Records provided —
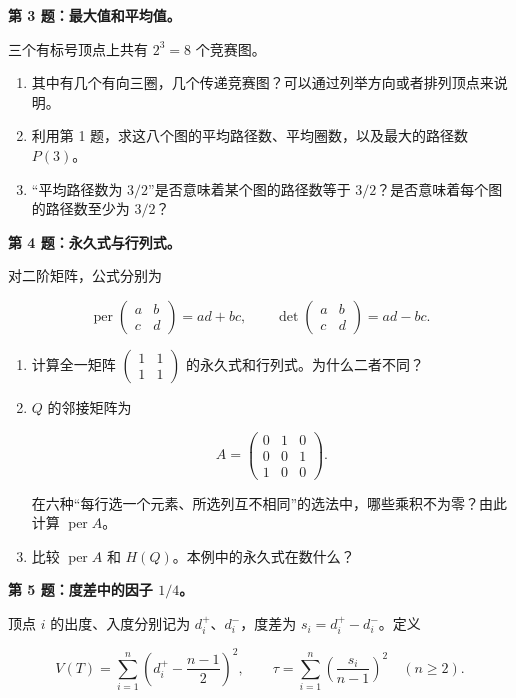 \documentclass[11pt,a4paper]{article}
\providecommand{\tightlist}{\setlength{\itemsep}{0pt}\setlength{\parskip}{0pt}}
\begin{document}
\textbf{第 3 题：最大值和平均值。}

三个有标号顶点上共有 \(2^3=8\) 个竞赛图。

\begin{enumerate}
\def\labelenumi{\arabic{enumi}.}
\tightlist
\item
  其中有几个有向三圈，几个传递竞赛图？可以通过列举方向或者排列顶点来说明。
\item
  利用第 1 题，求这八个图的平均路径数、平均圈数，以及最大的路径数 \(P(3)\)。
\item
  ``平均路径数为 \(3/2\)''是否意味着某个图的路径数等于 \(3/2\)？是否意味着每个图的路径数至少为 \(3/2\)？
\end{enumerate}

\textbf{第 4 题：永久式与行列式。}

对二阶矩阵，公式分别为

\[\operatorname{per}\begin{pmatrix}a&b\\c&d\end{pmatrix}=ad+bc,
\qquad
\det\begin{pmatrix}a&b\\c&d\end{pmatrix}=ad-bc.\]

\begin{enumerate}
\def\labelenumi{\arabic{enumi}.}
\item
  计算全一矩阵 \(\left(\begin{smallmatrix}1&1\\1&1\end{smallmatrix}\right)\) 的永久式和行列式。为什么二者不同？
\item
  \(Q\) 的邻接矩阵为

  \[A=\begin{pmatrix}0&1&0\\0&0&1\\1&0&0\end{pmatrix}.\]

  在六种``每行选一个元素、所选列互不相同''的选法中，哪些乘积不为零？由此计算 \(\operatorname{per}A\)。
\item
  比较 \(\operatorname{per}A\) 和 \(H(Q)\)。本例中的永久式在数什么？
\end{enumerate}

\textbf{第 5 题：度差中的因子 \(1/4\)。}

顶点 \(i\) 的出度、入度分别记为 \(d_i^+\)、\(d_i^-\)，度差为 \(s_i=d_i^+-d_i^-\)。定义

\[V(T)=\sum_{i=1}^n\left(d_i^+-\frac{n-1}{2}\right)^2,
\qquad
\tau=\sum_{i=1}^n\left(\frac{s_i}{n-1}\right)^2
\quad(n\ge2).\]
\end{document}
--
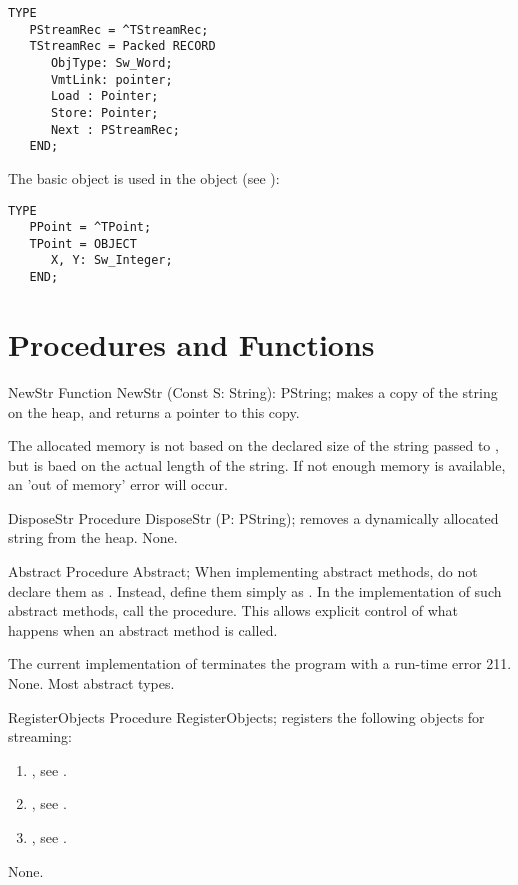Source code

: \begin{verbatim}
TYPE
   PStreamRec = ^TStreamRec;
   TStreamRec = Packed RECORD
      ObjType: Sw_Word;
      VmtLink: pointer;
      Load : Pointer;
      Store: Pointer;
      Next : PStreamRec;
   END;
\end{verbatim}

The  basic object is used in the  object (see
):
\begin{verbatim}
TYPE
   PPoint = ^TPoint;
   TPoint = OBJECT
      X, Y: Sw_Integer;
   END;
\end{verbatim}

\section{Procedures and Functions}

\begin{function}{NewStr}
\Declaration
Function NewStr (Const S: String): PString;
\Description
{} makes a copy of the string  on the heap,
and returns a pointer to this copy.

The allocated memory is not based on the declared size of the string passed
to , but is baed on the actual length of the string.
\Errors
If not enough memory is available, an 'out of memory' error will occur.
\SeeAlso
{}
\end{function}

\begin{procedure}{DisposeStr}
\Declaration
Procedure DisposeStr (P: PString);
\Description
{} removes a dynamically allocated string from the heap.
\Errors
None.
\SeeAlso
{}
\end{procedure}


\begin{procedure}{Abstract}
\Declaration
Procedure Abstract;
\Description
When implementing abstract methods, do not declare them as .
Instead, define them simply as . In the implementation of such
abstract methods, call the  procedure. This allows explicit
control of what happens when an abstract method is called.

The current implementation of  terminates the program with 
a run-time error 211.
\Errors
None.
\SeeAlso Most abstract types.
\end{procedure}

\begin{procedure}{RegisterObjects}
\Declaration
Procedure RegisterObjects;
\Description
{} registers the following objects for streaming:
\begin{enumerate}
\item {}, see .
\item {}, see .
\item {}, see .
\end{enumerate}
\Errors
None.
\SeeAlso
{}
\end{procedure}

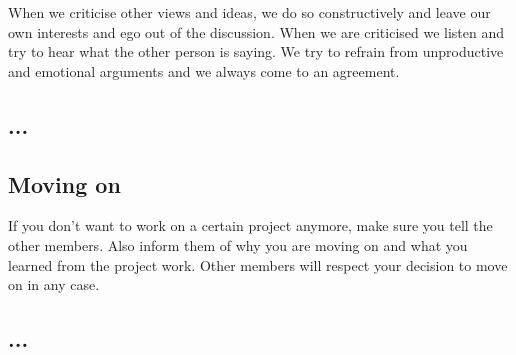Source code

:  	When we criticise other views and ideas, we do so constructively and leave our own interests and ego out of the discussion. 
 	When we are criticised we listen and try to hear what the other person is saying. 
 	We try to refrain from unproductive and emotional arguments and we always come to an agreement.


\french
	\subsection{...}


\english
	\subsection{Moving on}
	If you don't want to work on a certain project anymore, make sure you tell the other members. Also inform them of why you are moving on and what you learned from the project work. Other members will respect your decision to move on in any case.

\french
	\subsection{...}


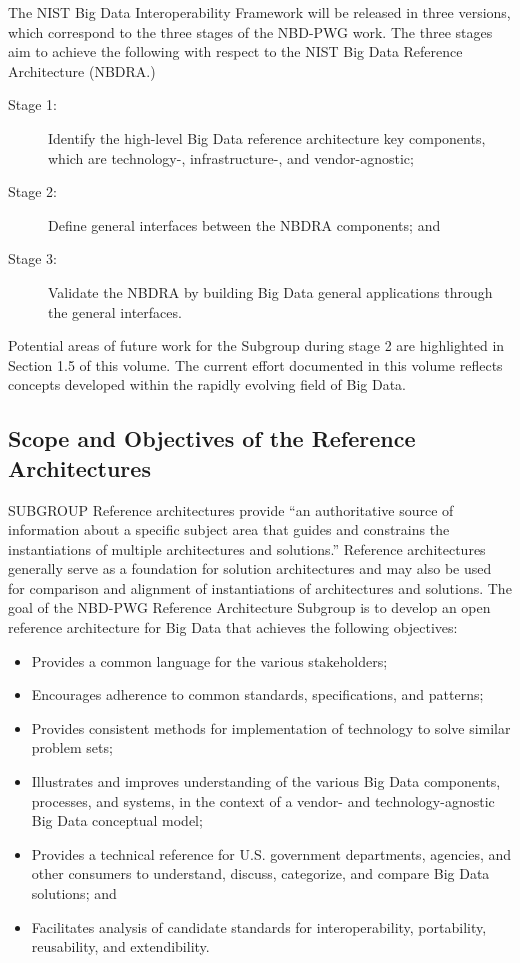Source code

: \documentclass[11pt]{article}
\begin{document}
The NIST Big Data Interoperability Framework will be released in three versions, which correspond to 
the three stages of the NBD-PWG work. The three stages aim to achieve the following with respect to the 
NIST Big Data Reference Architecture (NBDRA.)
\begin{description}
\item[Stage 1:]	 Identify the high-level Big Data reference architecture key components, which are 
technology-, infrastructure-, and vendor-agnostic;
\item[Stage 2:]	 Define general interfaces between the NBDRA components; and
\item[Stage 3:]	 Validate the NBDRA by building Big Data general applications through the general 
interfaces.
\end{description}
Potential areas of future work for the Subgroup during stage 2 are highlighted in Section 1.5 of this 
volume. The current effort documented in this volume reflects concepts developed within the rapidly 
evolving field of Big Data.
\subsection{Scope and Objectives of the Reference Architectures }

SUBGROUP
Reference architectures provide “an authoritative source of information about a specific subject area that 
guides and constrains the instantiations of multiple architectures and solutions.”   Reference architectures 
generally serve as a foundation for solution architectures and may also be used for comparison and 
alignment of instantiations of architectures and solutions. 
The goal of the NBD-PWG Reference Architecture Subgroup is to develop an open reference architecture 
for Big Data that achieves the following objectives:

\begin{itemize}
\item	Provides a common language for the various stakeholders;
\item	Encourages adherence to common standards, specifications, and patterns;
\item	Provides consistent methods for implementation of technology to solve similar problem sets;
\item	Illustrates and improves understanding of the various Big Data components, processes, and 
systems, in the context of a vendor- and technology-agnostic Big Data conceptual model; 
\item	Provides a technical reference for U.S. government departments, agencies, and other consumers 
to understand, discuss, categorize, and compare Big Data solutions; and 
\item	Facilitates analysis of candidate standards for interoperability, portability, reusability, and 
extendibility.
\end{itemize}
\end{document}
---
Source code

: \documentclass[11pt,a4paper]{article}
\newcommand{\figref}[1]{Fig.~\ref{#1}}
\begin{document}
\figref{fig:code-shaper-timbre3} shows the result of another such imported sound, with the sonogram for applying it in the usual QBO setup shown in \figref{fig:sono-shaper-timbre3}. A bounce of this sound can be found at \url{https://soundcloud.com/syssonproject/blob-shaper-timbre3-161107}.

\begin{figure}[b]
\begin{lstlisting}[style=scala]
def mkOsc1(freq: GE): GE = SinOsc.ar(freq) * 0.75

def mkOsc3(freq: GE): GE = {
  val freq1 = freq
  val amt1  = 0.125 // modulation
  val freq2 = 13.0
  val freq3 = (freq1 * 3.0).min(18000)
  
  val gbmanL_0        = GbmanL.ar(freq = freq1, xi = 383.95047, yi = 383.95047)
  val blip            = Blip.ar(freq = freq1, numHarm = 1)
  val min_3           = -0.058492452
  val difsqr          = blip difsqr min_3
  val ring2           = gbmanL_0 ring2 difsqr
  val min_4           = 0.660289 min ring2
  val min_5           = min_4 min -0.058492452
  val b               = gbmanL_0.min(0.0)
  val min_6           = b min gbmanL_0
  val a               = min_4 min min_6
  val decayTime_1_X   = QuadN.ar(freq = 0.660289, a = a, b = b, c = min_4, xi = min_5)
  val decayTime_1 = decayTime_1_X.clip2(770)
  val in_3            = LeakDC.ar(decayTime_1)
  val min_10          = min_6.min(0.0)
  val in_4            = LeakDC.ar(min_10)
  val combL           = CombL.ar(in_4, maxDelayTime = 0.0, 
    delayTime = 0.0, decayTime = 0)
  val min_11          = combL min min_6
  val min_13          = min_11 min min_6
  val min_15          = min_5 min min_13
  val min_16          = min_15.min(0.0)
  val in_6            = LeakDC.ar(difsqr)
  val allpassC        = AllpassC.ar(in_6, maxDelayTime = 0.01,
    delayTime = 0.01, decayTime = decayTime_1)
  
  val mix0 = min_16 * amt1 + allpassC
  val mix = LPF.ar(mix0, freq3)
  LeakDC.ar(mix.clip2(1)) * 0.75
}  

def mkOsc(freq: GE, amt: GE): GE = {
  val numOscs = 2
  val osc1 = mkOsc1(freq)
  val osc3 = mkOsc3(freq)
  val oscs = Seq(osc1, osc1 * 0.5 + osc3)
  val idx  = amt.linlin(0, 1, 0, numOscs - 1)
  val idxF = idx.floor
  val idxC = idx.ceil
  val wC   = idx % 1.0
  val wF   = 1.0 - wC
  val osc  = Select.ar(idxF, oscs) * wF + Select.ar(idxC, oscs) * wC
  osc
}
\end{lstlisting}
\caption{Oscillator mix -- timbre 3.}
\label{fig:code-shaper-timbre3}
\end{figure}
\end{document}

Work instructions —
What you return should be exactly the lines above, starting at the one with "the three stages of" and ending at the one with "guides and constrains", and nothing else.

Solution for this problem —
the three stages of the NBD-PWG work. The three stages aim to achieve the following with respect to the 
NIST Big Data Reference Architecture (NBDRA.)
\begin{description}
\item[Stage 1:]	 Identify the high-level Big Data reference architecture key components, which are 
technology-, infrastructure-, and vendor-agnostic;
\item[Stage 2:]	 Define general interfaces between the NBDRA components; and
\item[Stage 3:]	 Validate the NBDRA by building Big Data general applications through the general 
interfaces.
\end{description}
Potential areas of future work for the Subgroup during stage 2 are highlighted in Section 1.5 of this 
volume. The current effort documented in this volume reflects concepts developed within the rapidly 
evolving field of Big Data.
\subsection{Scope and Objectives of the Reference Architectures }

SUBGROUP
Reference architectures provide “an authoritative source of information about a specific subject area that 
guides and constrains the instantiations of multiple architectures and solutions.”   Reference architectures 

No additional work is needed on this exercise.